**Task**
Please copy exactly the lines from the first in the records through the line that contains "- [[Ashi Garami]]", but not the pictures.

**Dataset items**
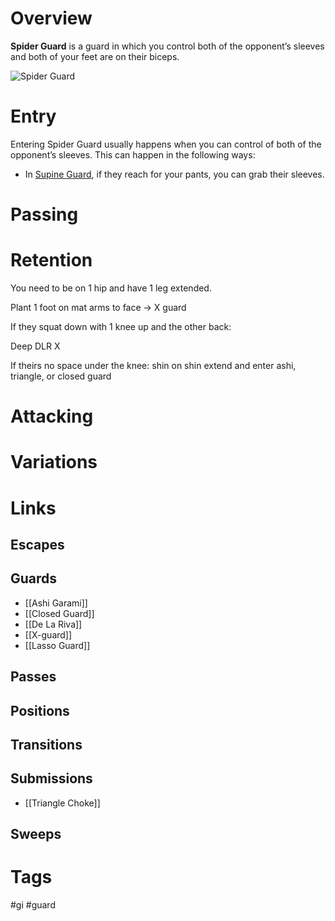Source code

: # Overview
**Spider Guard** is a guard in which you control both of the opponent’s sleeves and both of your feet are on their biceps.

![Spider Guard](https://cdn.evolve-mma.com/wp-content/uploads/2021/12/rodrigo-and-thales-bjj-lasso-guard.jpg)
# Entry
Entering Spider Guard usually happens when you can control of both of the opponent’s sleeves. This can happen in the following ways:
- In [Supine Guard](obsidian://open?vault=Obsidian-BJJ-Notes&file=Guards%2FSupine%20Guard), if they reach for your pants, you can grab their sleeves.
# Passing
# Retention
You need to be on 1 hip and have 1 leg extended.

Plant 1 foot on mat arms to face
→ X guard


If they squat down with 1 knee up and the other back:

Deep DLR X

If theirs no space under the knee: shin on shin
extend and enter ashi, triangle, or closed guard
# Attacking

# Variations

# Links

## Escapes

## Guards
- [[Ashi Garami]]
- [[Closed Guard]]
- [[De La Riva]]
- [[X-guard]]
- [[Lasso Guard]]
## Passes

## Positions

## Transitions

## Submissions
- [[Triangle Choke]]
## Sweeps
# Tags
#gi #guard 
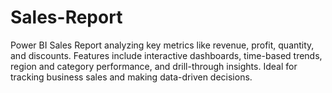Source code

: # Sales-Report
Power BI Sales Report analyzing key metrics like revenue, profit, quantity, and discounts. Features include interactive dashboards, time-based trends, region and category performance, and drill-through insights. Ideal for tracking business sales and making data-driven decisions.
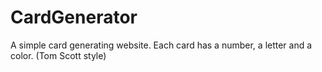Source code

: # CardGenerator
A simple card generating website. Each card has a number, a letter and a color. (Tom Scott style)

**Answer section**
Source code

: # Overview
**Spider Guard** is a guard in which you control both of the opponent’s sleeves and both of your feet are on their biceps.

![Spider Guard](https://cdn.evolve-mma.com/wp-content/uploads/2021/12/rodrigo-and-thales-bjj-lasso-guard.jpg)
# Entry
Entering Spider Guard usually happens when you can control of both of the opponent’s sleeves. This can happen in the following ways:
- In [Supine Guard](obsidian://open?vault=Obsidian-BJJ-Notes&file=Guards%2FSupine%20Guard), if they reach for your pants, you can grab their sleeves.
# Passing
# Retention
You need to be on 1 hip and have 1 leg extended.

Plant 1 foot on mat arms to face
→ X guard


If they squat down with 1 knee up and the other back:

Deep DLR X

If theirs no space under the knee: shin on shin
extend and enter ashi, triangle, or closed guard
# Attacking

# Variations

# Links

## Escapes

## Guards
- [[Ashi Garami]]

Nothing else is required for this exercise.